Their porcelain skin may be made from silicon, but Japan’s latest robot creations look eerily similar to real women. Robotics expert Hiroshi Ishiguro unveiled the new female robots on Tuesday to be used as tour guides at Tokyo’s National Museum of Emerging Science and Innovation. The human-looking machines can blink their eyes, twitch their eyebrows and even sway their heads from side to side. They are also well-spoken and can converse in a variety of languages and voices, almost seamlessly. In a demonstration for reporters, a bot called Kodomoroid (from the Japanese word kodomo, meaning “child”) delivered news of an earthquake and an FBI raid without missing a beat.

“Making androids is about exploring what it means to be human,” Ishiguro told reporters, “examining the question of what is emotion, what is awareness, what is thinking.” The Osaka University scientist and his team plan to use the fembots to collect information for their studies on human reactions to machines.

Kodomoroid and her friend Otonaroid (from the Japanese word otona, meaning “adult”) will be put on display at the Tokyo museum today, though there are still a few issues to be fixed. The articulate androids don’t always respond when spoken to, which has been passed off as a technological glitch, rather than plain robot rudeness.

At the unveiling, Ishiguro said Japan leads the world in companion robots, though the United States is still ahead as far as intelligent technology for use in military settings. Just two weeks ago, the Japanese phone company Softbank unveiled a robot that can sense human emotions by recognizing facial expressions and vocal tones.
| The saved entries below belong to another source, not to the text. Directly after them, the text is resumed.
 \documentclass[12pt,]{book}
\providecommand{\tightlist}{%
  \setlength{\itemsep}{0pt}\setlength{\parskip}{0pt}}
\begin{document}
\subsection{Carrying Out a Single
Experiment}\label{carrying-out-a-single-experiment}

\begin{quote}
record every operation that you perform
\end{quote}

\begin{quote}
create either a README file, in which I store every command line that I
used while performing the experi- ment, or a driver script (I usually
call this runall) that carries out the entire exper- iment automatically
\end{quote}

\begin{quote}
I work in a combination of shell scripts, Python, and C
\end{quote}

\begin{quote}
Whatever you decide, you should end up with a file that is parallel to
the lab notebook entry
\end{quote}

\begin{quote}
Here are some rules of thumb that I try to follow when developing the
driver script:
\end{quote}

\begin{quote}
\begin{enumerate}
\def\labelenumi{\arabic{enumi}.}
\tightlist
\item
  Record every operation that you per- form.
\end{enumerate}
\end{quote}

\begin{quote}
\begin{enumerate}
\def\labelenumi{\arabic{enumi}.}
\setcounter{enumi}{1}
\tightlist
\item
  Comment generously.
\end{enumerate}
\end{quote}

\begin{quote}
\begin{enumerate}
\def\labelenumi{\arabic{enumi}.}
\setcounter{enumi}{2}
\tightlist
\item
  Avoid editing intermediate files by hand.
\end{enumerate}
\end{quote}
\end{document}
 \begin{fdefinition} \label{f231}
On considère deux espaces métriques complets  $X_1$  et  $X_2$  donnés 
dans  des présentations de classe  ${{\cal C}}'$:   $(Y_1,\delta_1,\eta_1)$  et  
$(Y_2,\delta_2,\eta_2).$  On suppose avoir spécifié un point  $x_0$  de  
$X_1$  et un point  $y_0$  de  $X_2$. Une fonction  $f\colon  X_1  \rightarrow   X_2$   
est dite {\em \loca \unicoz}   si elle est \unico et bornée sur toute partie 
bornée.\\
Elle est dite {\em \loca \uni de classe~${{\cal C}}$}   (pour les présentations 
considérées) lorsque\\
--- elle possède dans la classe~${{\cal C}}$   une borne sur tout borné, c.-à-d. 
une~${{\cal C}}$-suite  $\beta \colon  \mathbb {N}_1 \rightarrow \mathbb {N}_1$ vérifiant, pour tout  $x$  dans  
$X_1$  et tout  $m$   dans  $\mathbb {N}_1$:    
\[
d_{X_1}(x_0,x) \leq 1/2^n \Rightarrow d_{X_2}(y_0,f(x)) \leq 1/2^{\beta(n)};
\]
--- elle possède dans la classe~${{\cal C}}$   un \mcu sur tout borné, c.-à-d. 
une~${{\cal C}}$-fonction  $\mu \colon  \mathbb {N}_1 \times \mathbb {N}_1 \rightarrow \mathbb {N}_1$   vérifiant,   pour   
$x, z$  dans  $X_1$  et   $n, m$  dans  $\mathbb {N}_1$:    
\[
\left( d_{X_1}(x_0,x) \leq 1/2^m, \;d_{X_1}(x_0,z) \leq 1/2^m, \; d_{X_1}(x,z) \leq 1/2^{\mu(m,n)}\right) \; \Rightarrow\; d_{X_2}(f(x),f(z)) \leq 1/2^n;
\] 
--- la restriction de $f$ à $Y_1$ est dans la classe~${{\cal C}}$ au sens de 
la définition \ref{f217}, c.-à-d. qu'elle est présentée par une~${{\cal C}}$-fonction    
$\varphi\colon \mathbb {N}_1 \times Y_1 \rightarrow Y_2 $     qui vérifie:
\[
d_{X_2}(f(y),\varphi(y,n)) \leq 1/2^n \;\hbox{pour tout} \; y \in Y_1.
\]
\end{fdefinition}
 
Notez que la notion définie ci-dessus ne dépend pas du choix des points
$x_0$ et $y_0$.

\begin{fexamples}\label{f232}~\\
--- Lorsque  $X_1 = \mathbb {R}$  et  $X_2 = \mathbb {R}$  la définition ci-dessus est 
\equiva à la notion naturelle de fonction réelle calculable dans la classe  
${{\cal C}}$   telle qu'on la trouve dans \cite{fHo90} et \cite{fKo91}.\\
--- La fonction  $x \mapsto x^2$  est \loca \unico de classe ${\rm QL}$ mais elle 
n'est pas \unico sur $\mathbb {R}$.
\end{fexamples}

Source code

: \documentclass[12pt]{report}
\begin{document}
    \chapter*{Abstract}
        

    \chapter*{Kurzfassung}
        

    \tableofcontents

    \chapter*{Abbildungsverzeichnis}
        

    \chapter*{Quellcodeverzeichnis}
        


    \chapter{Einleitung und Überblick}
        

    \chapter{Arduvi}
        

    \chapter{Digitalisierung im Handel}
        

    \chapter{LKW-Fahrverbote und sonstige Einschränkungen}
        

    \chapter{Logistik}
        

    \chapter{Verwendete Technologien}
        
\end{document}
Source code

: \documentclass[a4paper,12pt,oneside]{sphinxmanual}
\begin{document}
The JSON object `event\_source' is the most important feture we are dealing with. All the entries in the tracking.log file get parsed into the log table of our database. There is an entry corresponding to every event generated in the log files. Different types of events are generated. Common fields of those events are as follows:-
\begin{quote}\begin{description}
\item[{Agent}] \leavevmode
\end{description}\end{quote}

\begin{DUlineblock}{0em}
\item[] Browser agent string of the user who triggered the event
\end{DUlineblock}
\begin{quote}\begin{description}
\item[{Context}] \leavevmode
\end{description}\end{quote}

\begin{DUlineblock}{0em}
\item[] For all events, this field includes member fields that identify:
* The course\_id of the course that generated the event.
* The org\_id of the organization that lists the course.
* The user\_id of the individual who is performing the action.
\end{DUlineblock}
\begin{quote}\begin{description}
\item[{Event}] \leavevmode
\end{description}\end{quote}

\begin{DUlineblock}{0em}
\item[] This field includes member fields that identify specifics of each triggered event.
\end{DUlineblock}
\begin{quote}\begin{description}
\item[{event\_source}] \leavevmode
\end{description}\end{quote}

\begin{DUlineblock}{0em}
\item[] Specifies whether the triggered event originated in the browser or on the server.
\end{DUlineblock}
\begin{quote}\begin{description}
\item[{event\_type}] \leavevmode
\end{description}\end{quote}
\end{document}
Called Pepper, the droid looks like a character from The Jetsons and will be available to consumers for a mere $2,000. Designed to be a robo-friend for the elderly and the lonely, Pepper also dances and tells jokes.

Being such a rock star in the world of robotics, Ishiguro even has a humanoid version of himself, which he sends to give lectures around the world in his place. “It cuts down on my business trips,” he said at the demonstration. “Technical advances mean robots look and act more human, and that makes us think about our worth.”